Surprising result in TV antenna faceoff
In the aftermath of CES, I mentioned that I picked up three new indoor TV antennas. Now that I’ve put them to the test, I have some surprises to share with you.
First, a few notes about the testing. Since digital TV reception is pretty much a pass/fail proposition, I used the signal-to-noise ratio readings from my indispensable HDHomeRun networked tuner, expressed through the Hdhomerun (sic) Signal Meter app. Those SNR numbers tell me how well the antenna is working, and symbol quality readings tell me whether I’d be able to view the channel. Most of the over-the-air channels that broadcast to FreeTVBlog World Headquarters come from the west-northwest, although a few OTA channels of interest come from the north. Primary testing took place just inside a west-facing window.
As one baseline, a ran a quick set of readings from my rooftop Cable Cutter antenna. I installed it carefully to pick up the weak northern signals while keeping the primary WNW signals; those WNW SNR numbers are a little less than optimum as a result. Then I turned to the west window and my indoor champion: the HomeWorX HW110AN. Flat against the window, the HomeWorX posted SNR numbers as good as the rooftop for the WNW channels except for the three Denver channels that still use VHF.
Next up was the Cable Cutter Mini, also from HD Frequency. Because of its lineage, I expected great things from the Mini, but the results were underwhelming. Flat against the window, the Mini handled VHF 9 better than the HomeWorX but was weaker on 7 and 13. Then I had an inspiration. Turns out that the Mini’s SNR improved greatly when I held it perpendicular to the window. I went back to the HomeWorX and saw the same thing: positioned like an old-style pointy yagi antenna, these smaller antennas could pick up VHF signals okay even though they were designed more for UHF reception.
Another CES antenna that shouldn’t really count was included in the box for the Aura, an Android- and Kodi-based OTA receiver that I’m looking forward to reviewing soon. The little telescoping stick is a lot like the compact antenna I bring along with my laptop tuner on road trips. The Aura’s antenna picked up the strongest stations, and would make a decent starter for someone disconnecting cable, but it wasn’t in the same league as the others.
(Speaking of telescoping antennas, an even smaller one is attached to my TabletTV T-Pod unit. An apples-to-apples comparison isn’t possible, but it also failed to tune in Channel 9 from the window. TabletTV would be better with an external antenna jack, and it would also be better with movie listings with titles instead of “Movie,” but I digress.)
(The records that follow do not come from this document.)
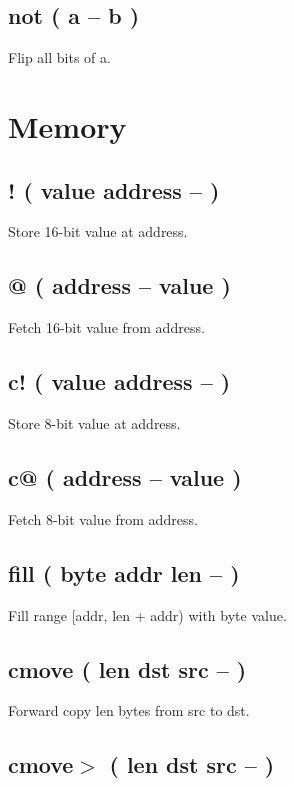 \subsection{not ( a -- b )}

Flip all bits of a.


\section{Memory}

\subsection{! ( value address -- )}

Store 16-bit value at address.

\subsection{@ ( address -- value )}

Fetch 16-bit value from address.

\subsection{c! ( value address -- )}

Store 8-bit value at address.

\subsection{c@ ( address -- value )}

Fetch 8-bit value from address.

\subsection{fill ( byte addr len -- )}

Fill range [addr, len + addr) with byte value.

\subsection{cmove ( len dst src -- )}

Forward copy len bytes from src to dst.

\subsection{cmove$>$ ( len dst src -- )}


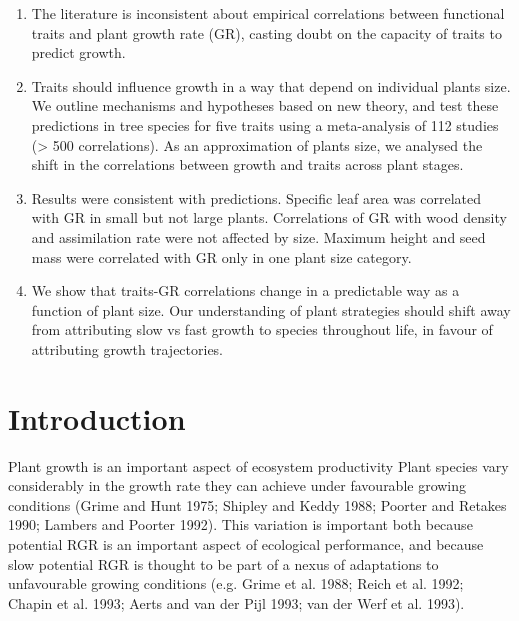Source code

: \documentclass[a4paper]{article}\usepackage[]{graphicx}\usepackage[]{color}
\begin{document}
\begin{enumerate}

\item
The literature is inconsistent about empirical correlations between functional traits and plant growth rate (GR), casting doubt on the capacity of traits to predict growth.

\item 
Traits should influence growth in a way that depend on individual plants size. We outline mechanisms and hypotheses based on new theory, and test these predictions in tree species for five traits using a meta-analysis of 112 studies (> 500 correlations). As an approximation of plants size, we analysed the shift in the correlations between growth and traits across plant stages.

\item
Results were consistent with predictions. Specific leaf area was correlated with GR in small but not large plants. Correlations of GR with wood density and assimilation rate were not affected by size. Maximum height and seed mass were correlated with GR only in one plant size category.

\item 
We show that traits-GR correlations change in a predictable way as a function of plant size. Our understanding of plant strategies should shift away from attributing slow vs fast growth to species throughout life, in favour of attributing growth trajectories.

 
\end{enumerate}


\section*{Introduction}\label{introduction}
Plant growth is an important aspect of ecosystem productivity
Plant species vary considerably in the growth rate they can achieve under favourable growing conditions (Grime and Hunt 1975; Shipley and Keddy 1988; Poorter and Retakes 1990; Lambers and Poorter 1992). This variation is important both because potential RGR is an important aspect of ecological performance, and because slow potential RGR is thought to be part of a nexus of adaptations to unfavourable growing conditions (e.g. Grime et al. 1988; Reich et al. 1992; Chapin et al. 1993; Aerts and van der Pijl 1993; van der Werf et al. 1993). 
\end{document}
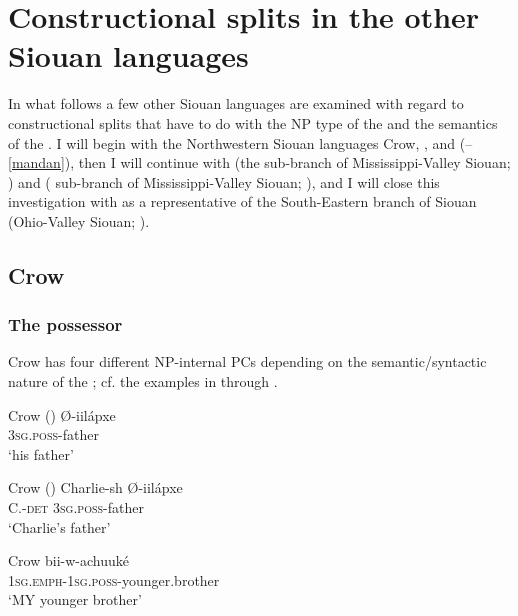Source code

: \documentclass[output=paper]{LSP/langsci}
\begin{document}
\section{Constructional splits in the other Siouan languages}

In what follows a few other Siouan languages are examined with regard to constructional splits that have to do with the NP type of the  and the semantics of the . I will begin with the Northwestern Siouan languages Crow, , and  (--\ref{mandan}), then I will continue with  (the  sub-branch of Mississippi-Valley Siouan; ) and  ( sub-branch of Mississippi-Valley Siouan; ), and I will close this investigation with  as a representative of the South-Eastern branch of Siouan (Ohio-Valley Siouan; ).
 
\subsection{Crow}\label{sec:helmbrecht:4.1} \label{crow} 
\subsubsection{The possessor}
Crow has four different NP-internal PCs depending on the semantic/syntactic nature of the ; cf. the examples in  through . 

\ea {}Crow (\citealt[234]{Graczyk2007}) \label{crowfather}
\ex
\gll Ø-iilápxe \\
\textsc{3sg.poss}-father \\
\glt `his father'
\z
\z

\ea {}Crow (\citealt[234]{Graczyk2007}) \label{crowcharlie}
\ex
\gll Charlie-sh 		Ø-iilápxe \\
C.-\textsc{det}      \textsc{3sg.poss}-father \\
\glt `Charlie's father'
\z \z

\ea	{}Crow \citep[235]{Graczyk2007} \label{crowbrother}
\ex 
\gll bii-w-achuuké \\
\textsc{1sg.emph-1sg.poss}-younger.brother \\
\glt `MY younger brother'
\z \z
\end{document}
My final CES antenna was the Magic Stick TV, and my expectations were low. As you might guess from its company’s name, PVC Antenna Inc., this is an indoor-outdoor antenna sealed in about 10 inches of narrow PVC pipe. The Magic Stick TV’s slick packaging and its glib CES presenter had me thinking infomercial bait. When I held the antenna lengthwise against the window, its VHF numbers were similarly unimpressive, but pointing it like a boom microphone, I got even better VHF numbers than the other two indoor antennas had delivered at their perpendicular best. Shifting back to lengthwise, its UHF numbers matched the other two, and in one corner of my office I could just barely pick up those northern channels. If I had to pick among the three, the Magic Stick TV would be the winner.
Although the Magic Stick TV’s performance was unexpected, my biggest surprise was that the position of the antenna, both relative to windows and to its presenting angle, changes reception much more than the antenna itself. The top three that I tested posted identical numbers on most channels when positioned perfectly. Depending on which channels you care about and how much you’re willing to fiddle with the antenna, any of these three should work fine. Based on its low price, I’d still recommend the HomeWorX.